UPDATE: Chimera played his 1,000th game on Friday night in Detroit and scored vs. the Red Wings. He'll be honored before Saturday's game against Carolina, his 1001st NHL game.
Jason Chimera's mantra is that there are never bad days in the NHL. On the cusp of his 1,000th career game, life's gone pretty well to this point.
"It's a funny game, you never think you'll play that long in the league," Chimera said. "I owe a lot to hockey, hockey has treated me so well."
The 1,000 game club is an exclusive one, as only 308 players have hit the milestone as the NHL celebrates its 100th season. Chimera will be number 309 when he suits up in Detroit on Friday night and while he won't get the ceremonial silver stick until Saturday's home game, he'll have friends flying into Joe Louis Arena for the occasion.
And for Chimera, the 121st pick in the 1997 draft, it is an occasion and 1,000 games is a milestone worth celebrating.
The 37-year-old winger knows that his goals, assists and point totals don't jump off the page, but when it's all said and done, the back of his hockey card will have four digits under games played and that means something to him.
Video: Jason Chimera's 1000th Game
"That number is pretty cool," said Chimera, who has 18 points (10G, 8A) this season. "You don't get to pat yourself on the back too many times in this game, but this is one of times you can look back and it's been a pretty good ride. It's not over, so hopefully many more miles to come, but that's a pretty cool number."

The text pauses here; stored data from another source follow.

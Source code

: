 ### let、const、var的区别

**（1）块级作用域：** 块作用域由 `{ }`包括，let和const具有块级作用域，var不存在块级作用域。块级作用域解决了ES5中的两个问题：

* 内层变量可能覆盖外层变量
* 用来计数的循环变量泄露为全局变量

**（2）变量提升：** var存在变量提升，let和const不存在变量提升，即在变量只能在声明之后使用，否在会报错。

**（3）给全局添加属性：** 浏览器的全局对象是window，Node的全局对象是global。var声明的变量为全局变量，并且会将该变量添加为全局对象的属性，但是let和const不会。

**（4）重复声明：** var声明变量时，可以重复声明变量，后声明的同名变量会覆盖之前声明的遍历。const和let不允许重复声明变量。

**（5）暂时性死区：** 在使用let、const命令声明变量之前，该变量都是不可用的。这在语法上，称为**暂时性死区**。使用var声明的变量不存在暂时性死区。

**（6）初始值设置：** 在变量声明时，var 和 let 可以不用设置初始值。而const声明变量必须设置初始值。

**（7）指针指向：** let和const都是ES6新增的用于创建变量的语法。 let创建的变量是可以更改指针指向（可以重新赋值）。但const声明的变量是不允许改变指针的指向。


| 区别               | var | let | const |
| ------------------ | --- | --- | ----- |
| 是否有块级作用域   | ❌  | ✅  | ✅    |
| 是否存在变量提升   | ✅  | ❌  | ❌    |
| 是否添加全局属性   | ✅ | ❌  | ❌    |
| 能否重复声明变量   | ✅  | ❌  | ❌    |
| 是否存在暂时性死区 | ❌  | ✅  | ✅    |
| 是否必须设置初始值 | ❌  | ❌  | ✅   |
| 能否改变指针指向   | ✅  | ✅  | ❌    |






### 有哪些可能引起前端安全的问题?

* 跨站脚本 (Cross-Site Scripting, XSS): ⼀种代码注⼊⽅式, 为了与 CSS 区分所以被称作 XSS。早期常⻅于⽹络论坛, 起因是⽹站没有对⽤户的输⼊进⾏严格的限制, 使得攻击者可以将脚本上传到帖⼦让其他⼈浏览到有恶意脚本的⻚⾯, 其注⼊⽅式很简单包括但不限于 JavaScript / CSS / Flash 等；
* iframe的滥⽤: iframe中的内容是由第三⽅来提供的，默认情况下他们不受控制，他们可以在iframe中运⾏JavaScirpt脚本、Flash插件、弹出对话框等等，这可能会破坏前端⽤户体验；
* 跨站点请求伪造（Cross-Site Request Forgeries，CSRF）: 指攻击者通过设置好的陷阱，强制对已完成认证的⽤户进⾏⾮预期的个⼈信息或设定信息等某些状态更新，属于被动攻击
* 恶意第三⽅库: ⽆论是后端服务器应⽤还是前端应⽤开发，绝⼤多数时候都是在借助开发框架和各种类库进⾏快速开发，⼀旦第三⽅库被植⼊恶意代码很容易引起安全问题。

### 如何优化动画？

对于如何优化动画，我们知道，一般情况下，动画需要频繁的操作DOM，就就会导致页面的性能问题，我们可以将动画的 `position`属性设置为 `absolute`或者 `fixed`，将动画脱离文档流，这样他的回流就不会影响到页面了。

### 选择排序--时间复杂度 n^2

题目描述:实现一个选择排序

Chimera has a lot of people to thank, from his parents, to his wife and his teammates - notably former Oiler Brian Swanson who helped him in the AHL and in Edmonton - and said no one gets to 1,000 games alone. Chimera's learned many lessons throughout his 999 games, but perhaps the best is how to adapt. A lot has changed since he entered the league on Dec. 9, 2000, from the game on the ice to the focus on training, nutrition and performance off of it.
"It'd be funny, but guys used to think post-game shakes were beers when you first started," Chimera said. "You learn to workout smarter, work out different ways, eat different ways."
Chimera benefitted from the NHL's rule changes after the 2004-05 lockout, as the league did away with clutching and grabbing, giving fast players the ability to thrive. Speed is Chimera's best asset and one of the foundations to his game and he's found ways to preserve it even as he's gotten older.
Video: CBJ@NYI: Chimera buries a laser past Bobrovsky
"It says a lot about a player to be able to play that many games," said Interim Coach Doug Weight, who played 1238 games in his NHL career. "To be able to not only stick around and be an NHLer, but to keep getting jobs and keep playing, Chimmer is a great example of that. I think it's a great milestone and something that we're all proud to be here for him."
Since 2005-06, Chimera has had six 15-goal seasons and is likely to hit that threshold again in his first season with the Islanders. He's scored 20 goals and hit 40 points twice since 2011. That's the top reason that he's stayed in the league this long, but being a good teammate and a good influence in the room certainly helps. He's the oldest player on the Islanders, but ask his teammates and they'll tell you he acts like one of the youngest - pleated pants aside.
"He's quite the character," Brock Nelson said. "A lot of positive energy. Times might be a little tough here and there and he's coming in singing every song on the radio, cracking jokes and with a smile on his face. Every day showing up he's one of the first guys here. It's good to have a guy like that who you can kind of lean on."
One thousand games can blur together, but certain memories are vividly clear to Chimera. There's traveling to the Pittsburgh Civic Arena (the Igloo) for the 1997 draft only to be drafted by his hometown Edmonton Oilers, his first game (Dec. 9, 2000 vs. LA), his first goal (Dec. 18, 2001 at NYI) and his double-OT winner vs. the Rangers in the 2011 playoffs.
"Your first game with a lot of teams," Chimera added as other memorable games. "There's been a lot of cool moments, a lot of firsts and hopefully a lot of firsts still to come."
At a minimum, it takes a player at least 12 seasons to reach 1,000 games and countless hours just to break into the league. Really, it's a life devoted to hockey and even through 1,000 games, he has never lost a love for the game. But how could he? There are no bad days in the NHL.